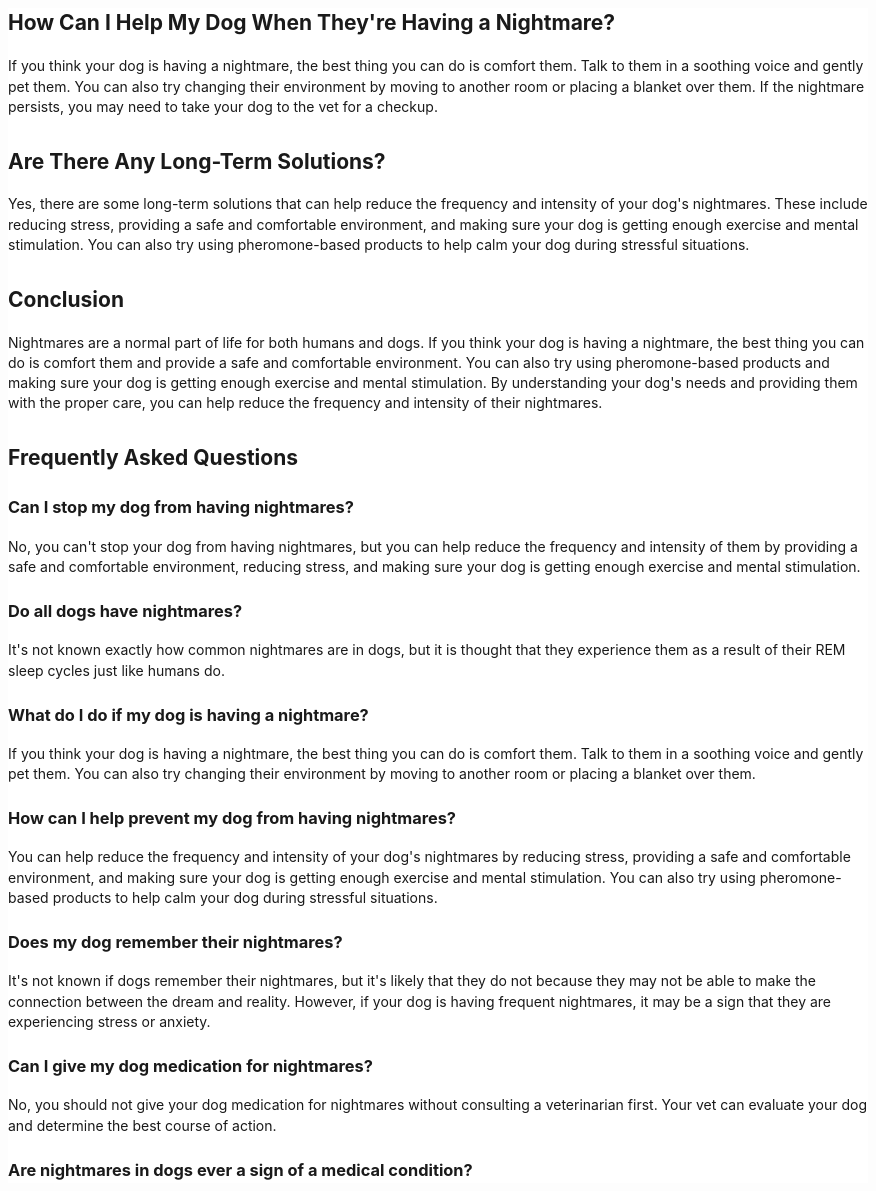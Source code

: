 <h2>How Can I Help My Dog When They're Having a Nightmare?</h2>

<p>If you think your dog is having a nightmare, the best thing you can do is comfort them. Talk to them in a soothing voice and gently pet them. You can also try changing their environment by moving to another room or placing a blanket over them. If the nightmare persists, you may need to take your dog to the vet for a checkup.</p>

<h2>Are There Any Long-Term Solutions?</h2>

<p>Yes, there are some long-term solutions that can help reduce the frequency and intensity of your dog's nightmares. These include reducing stress, providing a safe and comfortable environment, and making sure your dog is getting enough exercise and mental stimulation. You can also try using pheromone-based products to help calm your dog during stressful situations.</p>

<h2>Conclusion</h2>

<p>Nightmares are a normal part of life for both humans and dogs. If you think your dog is having a nightmare, the best thing you can do is comfort them and provide a safe and comfortable environment. You can also try using pheromone-based products and making sure your dog is getting enough exercise and mental stimulation. By understanding your dog's needs and providing them with the proper care, you can help reduce the frequency and intensity of their nightmares.</p>

<h2>Frequently Asked Questions</h2>

<h3>Can I stop my dog from having nightmares?</h3>

<p>No, you can't stop your dog from having nightmares, but you can help reduce the frequency and intensity of them by providing a safe and comfortable environment, reducing stress, and making sure your dog is getting enough exercise and mental stimulation.</p>

<h3>Do all dogs have nightmares?</h3>

<p>It's not known exactly how common nightmares are in dogs, but it is thought that they experience them as a result of their REM sleep cycles just like humans do.</p>

<h3>What do I do if my dog is having a nightmare?</h3>

<p>If you think your dog is having a nightmare, the best thing you can do is comfort them. Talk to them in a soothing voice and gently pet them. You can also try changing their environment by moving to another room or placing a blanket over them.</p>

<h3>How can I help prevent my dog from having nightmares?</h3>

<p>You can help reduce the frequency and intensity of your dog's nightmares by reducing stress, providing a safe and comfortable environment, and making sure your dog is getting enough exercise and mental stimulation. You can also try using pheromone-based products to help calm your dog during stressful situations.</p>

<h3>Does my dog remember their nightmares?</h3>

<p>It's not known if dogs remember their nightmares, but it's likely that they do not because they may not be able to make the connection between the dream and reality. However, if your dog is having frequent nightmares, it may be a sign that they are experiencing stress or anxiety.</p>

<h3>Can I give my dog medication for nightmares?</h3>

<p>No, you should not give your dog medication for nightmares without consulting a veterinarian first. Your vet can evaluate your dog and determine the best course of action.</p>

<h3>Are nightmares in dogs ever a sign of a medical condition?</h3>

::::

◆ TASK STATEMENT ◆
Please reproduce all the material exactly. Pictures stay out of the copy.

◆ COMPLETED EXERCISE ◆
Source code

: <h2>How Can I Help My Dog When They're Having a Nightmare?</h2>

<p>If you think your dog is having a nightmare, the best thing you can do is comfort them. Talk to them in a soothing voice and gently pet them. You can also try changing their environment by moving to another room or placing a blanket over them. If the nightmare persists, you may need to take your dog to the vet for a checkup.</p>

<h2>Are There Any Long-Term Solutions?</h2>

<p>Yes, there are some long-term solutions that can help reduce the frequency and intensity of your dog's nightmares. These include reducing stress, providing a safe and comfortable environment, and making sure your dog is getting enough exercise and mental stimulation. You can also try using pheromone-based products to help calm your dog during stressful situations.</p>

<h2>Conclusion</h2>

<p>Nightmares are a normal part of life for both humans and dogs. If you think your dog is having a nightmare, the best thing you can do is comfort them and provide a safe and comfortable environment. You can also try using pheromone-based products and making sure your dog is getting enough exercise and mental stimulation. By understanding your dog's needs and providing them with the proper care, you can help reduce the frequency and intensity of their nightmares.</p>

<h2>Frequently Asked Questions</h2>

<h3>Can I stop my dog from having nightmares?</h3>

<p>No, you can't stop your dog from having nightmares, but you can help reduce the frequency and intensity of them by providing a safe and comfortable environment, reducing stress, and making sure your dog is getting enough exercise and mental stimulation.</p>

<h3>Do all dogs have nightmares?</h3>

<p>It's not known exactly how common nightmares are in dogs, but it is thought that they experience them as a result of their REM sleep cycles just like humans do.</p>

<h3>What do I do if my dog is having a nightmare?</h3>

<p>If you think your dog is having a nightmare, the best thing you can do is comfort them. Talk to them in a soothing voice and gently pet them. You can also try changing their environment by moving to another room or placing a blanket over them.</p>

<h3>How can I help prevent my dog from having nightmares?</h3>

<p>You can help reduce the frequency and intensity of your dog's nightmares by reducing stress, providing a safe and comfortable environment, and making sure your dog is getting enough exercise and mental stimulation. You can also try using pheromone-based products to help calm your dog during stressful situations.</p>

<h3>Does my dog remember their nightmares?</h3>

<p>It's not known if dogs remember their nightmares, but it's likely that they do not because they may not be able to make the connection between the dream and reality. However, if your dog is having frequent nightmares, it may be a sign that they are experiencing stress or anxiety.</p>

<h3>Can I give my dog medication for nightmares?</h3>

<p>No, you should not give your dog medication for nightmares without consulting a veterinarian first. Your vet can evaluate your dog and determine the best course of action.</p>

<h3>Are nightmares in dogs ever a sign of a medical condition?</h3>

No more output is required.